Lettre de Mme de Sévigné du 6 novembre 1676 sur la mode à la cour

Mode à la cour   Elle décrit d'abord à sa fille, Mme de Grignan, la mode de ce qu'elle appelle les « transparents» :

   « ... Elle [Mme de Coulanges] m'a conté les transparents : avez-vous ouï parler des transparents ? Ce sont des habits entiers des plus beaux brocarts d'or et d'azur qu'on puisse voir, et par-dessus des robes noires transparentes ou de belle dentelle d'Angleterre, ou de chenilles veloutées sur un tissu, comme ces dentelles d'hiver que vous avez vues ; cela compose un transparent, qui est un habit noir et un habit tout d'or, ou d'argent, ou de couleur, comme on le veut ; et voilà la mode. C'est avec cela qu'on fit un bal le jour de Saint-Hubert, qui dura une demi-heure ; personne n'y voulut danser. Le roi y poussa Mme d'Heudicourt à vive force. Elle obéit ; mais enfin le combat finit faute de combattants. Les beaux justaucorps en broderie destinés pour Villers-Cotterêts servent le soir aux promenades et ont servi à la Saint-Hubert. M. le Prince a mandé de Chantilly aux dames que leurs transparents seraient mille fois plus beaux si elles voulaient les mettre à cru ; je doute qu'elles fassent mieux... »

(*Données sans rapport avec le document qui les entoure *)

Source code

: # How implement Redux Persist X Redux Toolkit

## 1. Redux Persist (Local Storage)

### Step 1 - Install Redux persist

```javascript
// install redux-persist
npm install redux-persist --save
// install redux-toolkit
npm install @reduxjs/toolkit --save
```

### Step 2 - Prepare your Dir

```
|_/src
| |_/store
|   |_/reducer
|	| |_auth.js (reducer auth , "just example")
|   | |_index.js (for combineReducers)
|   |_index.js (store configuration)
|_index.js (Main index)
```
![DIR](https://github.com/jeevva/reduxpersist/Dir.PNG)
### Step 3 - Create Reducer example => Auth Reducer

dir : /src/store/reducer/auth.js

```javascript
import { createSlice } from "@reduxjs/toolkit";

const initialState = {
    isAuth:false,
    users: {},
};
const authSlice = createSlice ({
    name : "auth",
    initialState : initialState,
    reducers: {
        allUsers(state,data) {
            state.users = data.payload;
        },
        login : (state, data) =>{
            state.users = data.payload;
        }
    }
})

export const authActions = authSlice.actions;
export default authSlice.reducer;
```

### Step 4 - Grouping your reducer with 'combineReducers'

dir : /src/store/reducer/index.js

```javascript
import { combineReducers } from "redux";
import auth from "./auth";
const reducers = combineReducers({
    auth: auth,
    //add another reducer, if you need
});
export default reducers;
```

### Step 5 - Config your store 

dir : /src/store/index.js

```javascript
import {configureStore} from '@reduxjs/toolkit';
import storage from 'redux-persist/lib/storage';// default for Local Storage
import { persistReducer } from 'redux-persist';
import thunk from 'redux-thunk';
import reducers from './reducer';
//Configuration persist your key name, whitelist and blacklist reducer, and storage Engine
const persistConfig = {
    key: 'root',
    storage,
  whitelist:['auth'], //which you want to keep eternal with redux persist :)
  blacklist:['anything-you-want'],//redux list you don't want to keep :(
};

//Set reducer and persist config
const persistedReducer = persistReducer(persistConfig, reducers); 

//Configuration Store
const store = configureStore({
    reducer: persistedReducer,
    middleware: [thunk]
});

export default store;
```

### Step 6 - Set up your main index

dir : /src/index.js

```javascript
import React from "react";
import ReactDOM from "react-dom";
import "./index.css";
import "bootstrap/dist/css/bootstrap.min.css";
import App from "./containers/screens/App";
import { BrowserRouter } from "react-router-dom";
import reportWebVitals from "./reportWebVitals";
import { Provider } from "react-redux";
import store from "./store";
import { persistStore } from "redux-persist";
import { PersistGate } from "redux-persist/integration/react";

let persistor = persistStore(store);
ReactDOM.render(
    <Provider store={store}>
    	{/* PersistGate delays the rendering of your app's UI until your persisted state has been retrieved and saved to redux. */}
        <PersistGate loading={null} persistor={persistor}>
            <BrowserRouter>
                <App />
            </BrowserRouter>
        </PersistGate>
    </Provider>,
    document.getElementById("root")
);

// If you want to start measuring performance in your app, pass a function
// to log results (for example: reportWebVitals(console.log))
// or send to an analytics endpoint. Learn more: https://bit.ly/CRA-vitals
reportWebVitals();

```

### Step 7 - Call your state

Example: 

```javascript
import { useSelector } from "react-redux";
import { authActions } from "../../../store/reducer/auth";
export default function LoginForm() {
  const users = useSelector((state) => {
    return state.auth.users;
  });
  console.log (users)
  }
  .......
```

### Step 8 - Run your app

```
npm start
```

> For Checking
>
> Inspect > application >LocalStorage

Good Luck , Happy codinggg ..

   Plus loin, elle évoque une toilette de Mme de Montespan :

« ... M. de Langlée [tailleur] a donné à Mme de Montespan une robe d'or sur or, rebrodé d'or, et par-dessus un or frisé, rebroché d'un or mêlé avec un certain or, qui fait la plus divine étoffe qui ait jamais été imaginée : ce sont les fées qui ont fait cet ouvrage en secret, âme vivante n'en avait connaissance. On la voulut donner aussi mystérieusement qu'elle avait été fabriquée. Le tailleur de Mme de Montespan lui apporta l'habit qu'elle lui avait ordonné ; il en avait fait le corps [corset] sur des mesures ridicules : voilà des cris et des gronderies, comme vous pouvez le penser. Le tailleur dit en tremblant : « Madame, comme le temps presse, voyez si cet autre habit que voilà ne pourrait point vous accommoder, faute d'autre. » On découvrit l'habit : Ah ! la belle chose ! ah ! quelle étoffe ! vient-elle du ciel ? il n'y en a point de pareille sur la terre. On essaye le corps ; il est à peindre. Le roi arrive ; le tailleur dit : « Madame, il est fait pour vous. » On comprend que c'est une galanterie ; mais qui peut l'avoir faite ? « C'est Langlée, dit le roi. - C'est Langlée assurément, dit Mme de Montespan ; personne que lui ne peut avoir imaginé une telle magnificence ; c'est Langlée, c'est Langlée » ; tout le monde répète : « C'est Langlée » ; les échos en demeurent d'accord, et disent : « C'est Langlée » ; et moi, ma fille, je vous dis, pour être à la mode : « C'est Langlée. »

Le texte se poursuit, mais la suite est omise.